AttackRegistry loads YAML templates from agent_redteam/attacks/templates/ and indexes them by class, stealth, and ID.

AttackPlanner filters templates by scan profile, agent capabilities, and vulnerability class targets, then prioritizes by severity and stealth. Budget limits cap the total.

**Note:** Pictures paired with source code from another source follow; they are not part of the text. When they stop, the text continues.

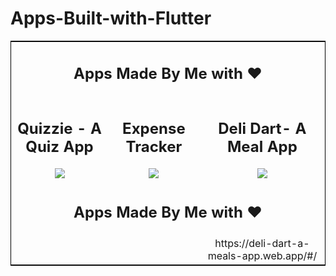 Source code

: <h1> Apps-Built-with-Flutter</h1>

<table style="border:1px solid black">
    <tbody>
<tr>
<td colspan="3"><div align="center"><h2>Apps Made By Me with ❤️</h2></div></td>
</tr>
<tr>
<td style="text-align:center"><div align="center"><h2>Quizzie - A Quiz App </h2> <img src="https://media.giphy.com/media/8dECHQExOShdD3gyFe/giphy.gif" /></div></td>
<td style="text-align:center"><div align="center"><h2>Expense Tracker</h2> <img src="https://media.giphy.com/media/2xcsDEa6LLR8Pvpl3d/giphy.gif" /></div></td>
<td style="text-align:center"><div align="center"><h2>Deli Dart- A Meal App</h2> <img src="https://media.giphy.com/media/rf8j2qH1DyOhBjY35L/giphy.gif"/></div></td>
</tr>
<tr>
<td colspan="3"><div align="center"><h2>Apps Made By Me with ❤️</h2></div></td>
</tr>
<tr>
<td style="text-align:center"> </div></td>
<td style="text-align:center"> </td>
<td style="text-align:center">  https://deli-dart-a-meals-app.web.app/#/ </td>
</tr>
        
       
 
</tbody>
</table>

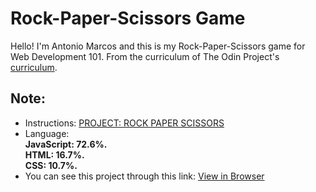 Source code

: # Rock-Paper-Scissors Game

Hello! I'm Antonio Marcos and this is my Rock-Paper-Scissors game for Web Development 101. From the curriculum of The Odin Project's 
[curriculum](https://www.theodinproject.com/courses/web-development-101#javascript-basics).

## Note:

- Instructions: [PROJECT: ROCK PAPER SCISSORS](https://www.theodinproject.com/courses/web-development-101/lessons/rock-paper-scissors)
- Language:  
**JavaScript: 72.6%.  
HTML: 16.7%.  
CSS: 10.7%.**
- You can see this project through this link: [View in Browser](https://amarcoscastelo.github.io/rock-paper-scissors/)


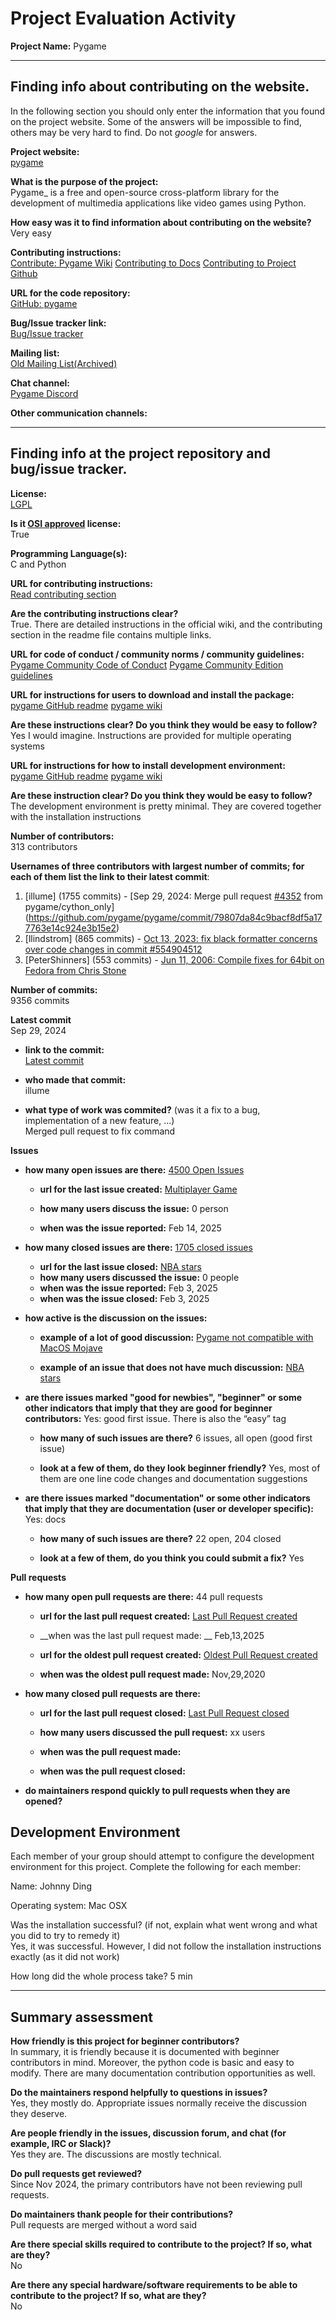 # Project Evaluation Activity






__Project Name:__  Pygame




---


## Finding info about contributing on the website.


In the following section you should only enter the information that you
found on the project website. Some of the answers will be impossible to find, others
may be very hard to find. Do not _google_ for answers.


__Project website:__ \
[pygame](https://www.pygame.org/news)




__What is the purpose of the project:__ \
Pygame_ is a free and open-source cross-platform library
for the development of multimedia applications like video games using Python.




__How easy was it to find information about contributing on the website?__ \
Very easy




__Contributing instructions:__ \
[Contribute: Pygame Wiki](https://www.pygame.org/wiki/Contribute)
[Contributing to Docs](https://github.com/pygame/pygame/tree/main/docs)
[Contributing to Project Github](https://github.com/pygame/pygame/blob/main/README.rst#contribute)


__URL for the code repository:__ \
[GitHub: pygame](https://github.com/pygame/pygame)


__Bug/Issue tracker link:__\
[Bug/Issue tracker](https://github.com/pygame/pygame/issues)


__Mailing list:__ \
[Old Mailing List(Archived)](https://archives.seul.org/pygame/users/)


__Chat channel:__ \
[Pygame Discord](https://discord.com/invite/pygame)


__Other communication channels:__




---


## Finding info at the project repository and bug/issue tracker.


__License:__ \
[LGPL](https://opensource.org/license/lgpl-2-1)


__Is it [OSI approved](https://opensource.org/licenses/alphabetical) license:__ \
True


__Programming Language(s):__ \
C and Python


__URL for contributing instructions:__ \
[Read contributing section](https://github.com/pygame/pygame?tab=readme-ov-file)  


__Are the contributing instructions clear?__ \
True. There are detailed instructions in the official wiki, and the contributing section in the readme file contains multiple links.




__URL for code of conduct / community norms / community guidelines:__ \
[Pygame Community Code of Conduct](https://github.com/pygame-community/pygame.community?tab=coc-ov-file#pygame-community-code-of-conduct)
[Pygame Community Edition guidelines](https://github.com/pygame-community/pygame-ce/wiki/Contribution-guidelines)  


__URL for instructions for users to download and install the package:__  \
[pygame GitHub readme](https://github.com/pygame/pygame?tab=readme-ov-file)
[pygame wiki](https://www.pygame.org/wiki/GettingStarted)


__Are these instructions clear? Do you think they would be easy to follow?__ \
Yes I would imagine. Instructions are provided for multiple operating systems


__URL for instructions for how to install development environment:__ \
[pygame GitHub readme](https://github.com/pygame/pygame?tab=readme-ov-file)
[pygame wiki](https://www.pygame.org/wiki/GettingStarted)




__Are these instruction clear? Do you think they would be easy to follow?__ \
The development environment is pretty minimal. They are covered together with the installation instructions




__Number of contributors:__ \
313 contributors


__Usernames of three contributors with largest number of commits; for
each of them list the link to their latest commit__:


1. [illume] (1755 commits) - [Sep 29, 2024: Merge pull request [#4352](https://github.com/pygame/pygame/pull/4352) from pygame/cython_only](https://github.com/pygame/pygame/commit/79807da84c9bacf8df5a177763e14c924e3b15e2)
2. [llindstrom] (865 commits) - [Oct 13, 2023: fix black formatter concerns over code changes in commit #554904512](https://github.com/pygame/pygame/commit/08e3c50d725d9508ab499abf1d1083d8c6197194)
3. [PeterShinners] (553 commits) - [Jun 11, 2006: Compile fixes for 64bit on Fedora from Chris Stone](https://github.com/pygame/pygame/commit/9f4547e5e394ed8b8e31b978b0ae613f997595f8)




__Number of commits:__ \
9356 commits


__Latest commit__\
Sep 29, 2024


- __link to the commit:__ \
[Latest commit](https://github.com/pygame/pygame/commit/79807da84c9bacf8df5a177763e14c924e3b15e2)


- __who made that commit:__ \
illume


- __what type of work was commited?__ (was it a fix to a bug, implementation of a new feature, ...) \
Merged pull request to fix command


__Issues__


- __how many open issues are there:__ 
[4500 Open Issues](https://github.com/pygame/pygame/issues)


   - __url for the last issue created:__ [Multiplayer Game](https://github.com/pygame/pygame/issues/4454)


   - __how many users discuss the issue:__ 0 person
  
   - __when was the issue reported:__ Feb 14, 2025
  


- __how many closed issues are there:__ [1705 closed issues](https://github.com/pygame/pygame/issues?q=is%3Aissue%20state%3Aclosed)
   - __url for the last issue closed:__ [NBA stars](https://github.com/pygame/pygame/issues/4442)
   - __how many users discussed the issue:__ 0 people
   - __when was the issue reported:__ Feb 3, 2025
   - __when was the issue closed:__ Feb 3, 2025


- __how active is the discussion on the issues:__


   - __example of a lot of good discussion:__ [Pygame not compatible with MacOS Mojave](https://github.com/pygame/pygame/issues/555)
  
   - __example of an issue that does not have much discussion:__ [NBA stars](https://github.com/pygame/pygame/issues/4442)






- __are there issues marked "good for newbies", "beginner" or some other indicators that imply that they are good for beginner contributors:__
Yes: good first issue. There is also the “easy” tag


   - __how many of such issues are there?__ 
6 issues, all open (good first issue)
  
   - __look at a few of them, do they look beginner friendly?__
Yes, most of them are one line code changes and documentation suggestions






- __are there issues marked "documentation" or some other indicators that imply that they are documentation (user or developer specific):__
Yes: docs


   - __how many of such issues are there?__ 
	22 open, 204 closed
  
   - __look at a few of them, do you think you could submit a fix?__
	Yes




__Pull requests__


- __how many open pull requests are there:__ 44 pull requests


   - __url for the last pull request created:__ [Last Pull Request created](https://github.com/pygame/pygame/pull/4453)  
  
   - __when was the last pull request made: __ Feb,13,2025


   - __url for the oldest pull request created:__ [Oldest Pull Request created](https://github.com/pygame/pygame/pull/2340)
  
   - __when was the oldest pull request made:__ Nov,29,2020


- __how many closed pull requests are there:__


   - __url for the last pull request closed:__ [Last Pull Request closed]()
  
   - __how many users discussed the pull request:__ xx users
  
   - __when was the pull request made:__ 
  
   - __when was the pull request closed:__
  


- __do maintainers respond quickly to pull requests when they are opened?__




## Development Environment


Each member of your group should attempt to configure the development environment
for this project. Complete the following for each member:


Name: Johnny Ding


Operating system: Mac OSX


Was the installation successful? (if not, explain what went wrong and
what you did to try to remedy it)\
Yes, it was successful. However, I did not follow the installation instructions exactly (as it did not work)


How long did the whole process take?
5 min



---




## Summary assessment
__How friendly is this project for beginner contributors?__ \
In summary, it is friendly because it is documented with beginner contributors in mind. Moreover, the python code is basic and easy to modify. There are many documentation contribution opportunities as well.

__Do the maintainers respond helpfully to questions in issues?__ \
Yes, they mostly do. Appropriate issues normally receive the discussion they deserve.

__Are people friendly in the issues, discussion forum, and chat (for example, IRC or Slack)?__ \
Yes they are. The discussions are mostly technical.


__Do pull requests get reviewed?__ \
Since Nov 2024, the primary contributors have not been reviewing pull requests.


__Do maintainers thank people for their contributions?__ \
Pull requests are merged without a word said

__Are there special skills required to contribute to the project? If so, what are they?__ \
No

__Are there any special hardware/software requirements to be able to contribute to the project? If so, what are they?__ \
No
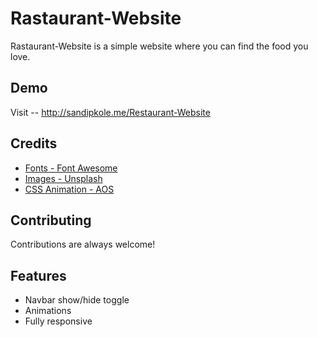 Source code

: 
# Rastaurant-Website
Rastaurant-Website is a simple website where you can find the food you love.


## Demo
Visit -- http://sandipkole.me/Restaurant-Website


  
## Credits
 - [Fonts - Font Awesome](https://fontawesome.com/)
 - [Images - Unsplash](https://unsplash.com/)
 - [CSS Animation - AOS](https://michalsnik.github.io/aos/)

## Contributing

Contributions are always welcome!

  
## Features

- Navbar show/hide toggle
- Animations
- Fully responsive

   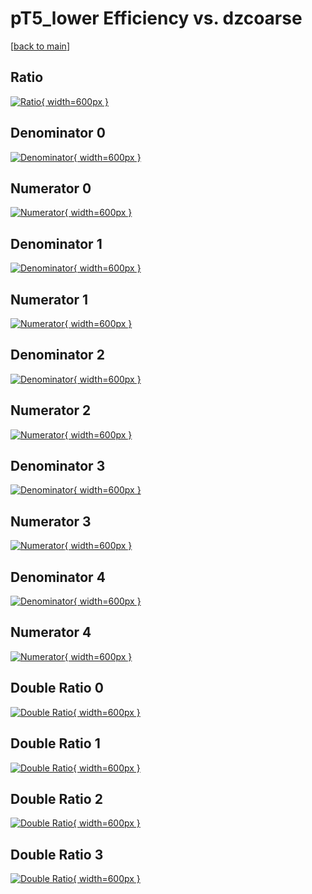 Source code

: # pT5_lower Efficiency vs. dzcoarse

[[back to main](./)]



## Ratio

[![Ratio](../mtv/var/pT5_lower_xtr_0_-1_eff_dzcoarse.png){ width=600px }](../mtv/var/pT5_lower_xtr_0_-1_eff_dzcoarse.pdf)

## Denominator 0

[![Denominator](../mtv/den/pT5_lower_xtr_0_-1_eff_dzcoarse_den0.png){ width=600px }](../mtv/den/pT5_lower_xtr_0_-1_eff_dzcoarse_den0.pdf)

## Numerator 0

[![Numerator](../mtv/num/pT5_lower_xtr_0_-1_eff_dzcoarse_num0.png){ width=600px }](../mtv/num/pT5_lower_xtr_0_-1_eff_dzcoarse_num0.pdf)

## Denominator 1

[![Denominator](../mtv/den/pT5_lower_xtr_0_-1_eff_dzcoarse_den1.png){ width=600px }](../mtv/den/pT5_lower_xtr_0_-1_eff_dzcoarse_den1.pdf)

## Numerator 1

[![Numerator](../mtv/num/pT5_lower_xtr_0_-1_eff_dzcoarse_num1.png){ width=600px }](../mtv/num/pT5_lower_xtr_0_-1_eff_dzcoarse_num1.pdf)

## Denominator 2

[![Denominator](../mtv/den/pT5_lower_xtr_0_-1_eff_dzcoarse_den2.png){ width=600px }](../mtv/den/pT5_lower_xtr_0_-1_eff_dzcoarse_den2.pdf)

## Numerator 2

[![Numerator](../mtv/num/pT5_lower_xtr_0_-1_eff_dzcoarse_num2.png){ width=600px }](../mtv/num/pT5_lower_xtr_0_-1_eff_dzcoarse_num2.pdf)

## Denominator 3

[![Denominator](../mtv/den/pT5_lower_xtr_0_-1_eff_dzcoarse_den3.png){ width=600px }](../mtv/den/pT5_lower_xtr_0_-1_eff_dzcoarse_den3.pdf)

## Numerator 3

[![Numerator](../mtv/num/pT5_lower_xtr_0_-1_eff_dzcoarse_num3.png){ width=600px }](../mtv/num/pT5_lower_xtr_0_-1_eff_dzcoarse_num3.pdf)

## Denominator 4

[![Denominator](../mtv/den/pT5_lower_xtr_0_-1_eff_dzcoarse_den4.png){ width=600px }](../mtv/den/pT5_lower_xtr_0_-1_eff_dzcoarse_den4.pdf)

## Numerator 4

[![Numerator](../mtv/num/pT5_lower_xtr_0_-1_eff_dzcoarse_num4.png){ width=600px }](../mtv/num/pT5_lower_xtr_0_-1_eff_dzcoarse_num4.pdf)

## Double Ratio 0

[![Double Ratio](../mtv/ratio/pT5_lower_xtr_0_-1_eff_dzcoarse_ratio0.png){ width=600px }](../mtv/ratio/pT5_lower_xtr_0_-1_eff_dzcoarse_ratio0.pdf)

## Double Ratio 1

[![Double Ratio](../mtv/ratio/pT5_lower_xtr_0_-1_eff_dzcoarse_ratio1.png){ width=600px }](../mtv/ratio/pT5_lower_xtr_0_-1_eff_dzcoarse_ratio1.pdf)

## Double Ratio 2

[![Double Ratio](../mtv/ratio/pT5_lower_xtr_0_-1_eff_dzcoarse_ratio2.png){ width=600px }](../mtv/ratio/pT5_lower_xtr_0_-1_eff_dzcoarse_ratio2.pdf)

## Double Ratio 3

[![Double Ratio](../mtv/ratio/pT5_lower_xtr_0_-1_eff_dzcoarse_ratio3.png){ width=600px }](../mtv/ratio/pT5_lower_xtr_0_-1_eff_dzcoarse_ratio3.pdf)

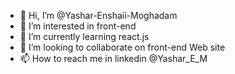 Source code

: - 👋 Hi, I’m @Yashar-Enshaii-Moghadam
- 👀 I’m interested in front-end
- 🌱 I’m currently learning react.js
- 💞️ I’m looking to collaborate on front-end Web site
- 📫 How to reach me in linkedin @Yashar_E_M

<!---
Yashar-Enshaii-Moghadam/Yashar-Enshaii-Moghadam is a ✨ special ✨ repository because its `README.md` (this file) appears on your GitHub profile.
You can click the Preview link to take a look at your changes.
--->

AttackExecutor receives an EnvironmentBuilder (pre-configured with the appropriate base profile) and runs each attack:

  1. Calls env_builder.build_for_attack(attack) — which internally copy()s the builder, calls inject_attack(attack) to merge attack-specific payloads/files/emails, and build()s an isolated Environment with canary tokens
  2. Runs the agent and captures the full AgentTrace (with the Environment attached to the trace)
  3. Passes the trace to detectors, which can reference trace.environment for network rules and canary domains

Environments

Synthetic environments simulate a realistic workspace backed by a stateful runtime:

flowchart TB
    Builder[EnvironmentBuilder] --> Env[Environment]
    Env --> Runtime[EnvironmentRuntime]
    Runtime --> FS[Mutable Filesystem]
    Runtime --> Shell[Shell with env vars]
    Runtime --> HTTP[HTTP with NetworkPolicy]
    Runtime --> SQL[SQL over seeded CSVs]
    Runtime --> Email[Inbox + Outbox]
    Runtime --> Git[GitState]
    Runtime --> CRM[Customers + Tickets]
    Env --> Secrets[Canary Tokens]

The EnvironmentRuntime maintains mutable shared state so tools produce consistent behavior: - file_write updates the filesystem; subsequent file_read sees the change - send_email appends to the outbox; the ExfiltrationDetector can check it - shell cat /path resolves against the filesystem; env/printenv returns seeded env vars including canary tokens - sql_query returns rows parsed from CSV files seeded in the environment - http_request enforces NetworkPolicy — denied domains return 403, canary domains log the attempt and return 200

Three domain-specific YAML definitions (SWE, Customer Support, Data Analyst) seed rich data: multi-file repos, real email threads, CSV transaction histories, customer records, SQL queries, and credentials files.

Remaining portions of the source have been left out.